Work item: Each line below containing the word "Клавиши" needs to be shown.

Input records:
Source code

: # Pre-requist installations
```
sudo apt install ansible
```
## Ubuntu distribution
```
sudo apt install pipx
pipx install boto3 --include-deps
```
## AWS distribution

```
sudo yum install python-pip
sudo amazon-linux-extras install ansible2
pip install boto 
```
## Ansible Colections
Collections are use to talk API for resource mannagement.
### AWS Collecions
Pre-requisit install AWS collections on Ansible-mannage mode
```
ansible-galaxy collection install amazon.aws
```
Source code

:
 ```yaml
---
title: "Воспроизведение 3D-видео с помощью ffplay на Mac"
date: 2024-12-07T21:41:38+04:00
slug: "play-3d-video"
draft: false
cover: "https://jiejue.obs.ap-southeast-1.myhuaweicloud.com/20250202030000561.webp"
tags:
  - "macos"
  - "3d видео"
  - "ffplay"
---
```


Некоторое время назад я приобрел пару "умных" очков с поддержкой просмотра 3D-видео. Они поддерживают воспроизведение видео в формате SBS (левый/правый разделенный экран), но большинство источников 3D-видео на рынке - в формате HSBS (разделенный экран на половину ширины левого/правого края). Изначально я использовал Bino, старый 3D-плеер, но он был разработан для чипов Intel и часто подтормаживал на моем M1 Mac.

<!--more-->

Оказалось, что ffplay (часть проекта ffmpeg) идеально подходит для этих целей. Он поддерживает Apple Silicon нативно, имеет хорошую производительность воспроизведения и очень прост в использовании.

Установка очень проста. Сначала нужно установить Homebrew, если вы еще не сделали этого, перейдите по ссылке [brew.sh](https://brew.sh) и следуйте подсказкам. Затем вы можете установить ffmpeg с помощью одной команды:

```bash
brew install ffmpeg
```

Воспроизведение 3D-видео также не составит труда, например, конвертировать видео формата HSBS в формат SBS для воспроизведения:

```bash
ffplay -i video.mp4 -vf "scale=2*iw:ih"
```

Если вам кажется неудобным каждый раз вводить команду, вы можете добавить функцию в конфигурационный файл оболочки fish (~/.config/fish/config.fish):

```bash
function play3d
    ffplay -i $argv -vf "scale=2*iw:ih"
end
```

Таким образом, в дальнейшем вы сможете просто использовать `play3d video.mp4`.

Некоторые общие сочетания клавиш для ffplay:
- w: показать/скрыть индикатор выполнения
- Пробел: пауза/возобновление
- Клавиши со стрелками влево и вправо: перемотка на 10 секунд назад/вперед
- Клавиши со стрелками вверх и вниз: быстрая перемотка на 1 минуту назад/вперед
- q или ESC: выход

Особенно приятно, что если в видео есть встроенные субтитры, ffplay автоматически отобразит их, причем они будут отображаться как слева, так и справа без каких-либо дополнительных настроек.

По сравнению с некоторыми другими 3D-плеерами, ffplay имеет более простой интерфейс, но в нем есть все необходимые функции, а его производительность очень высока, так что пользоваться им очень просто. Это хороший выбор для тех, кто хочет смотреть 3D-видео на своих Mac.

Response area:
- Клавиши со стрелками влево и вправо: перемотка на 10 секунд назад/вперед
- Клавиши со стрелками вверх и вниз: быстрая перемотка на 1 минуту назад/вперед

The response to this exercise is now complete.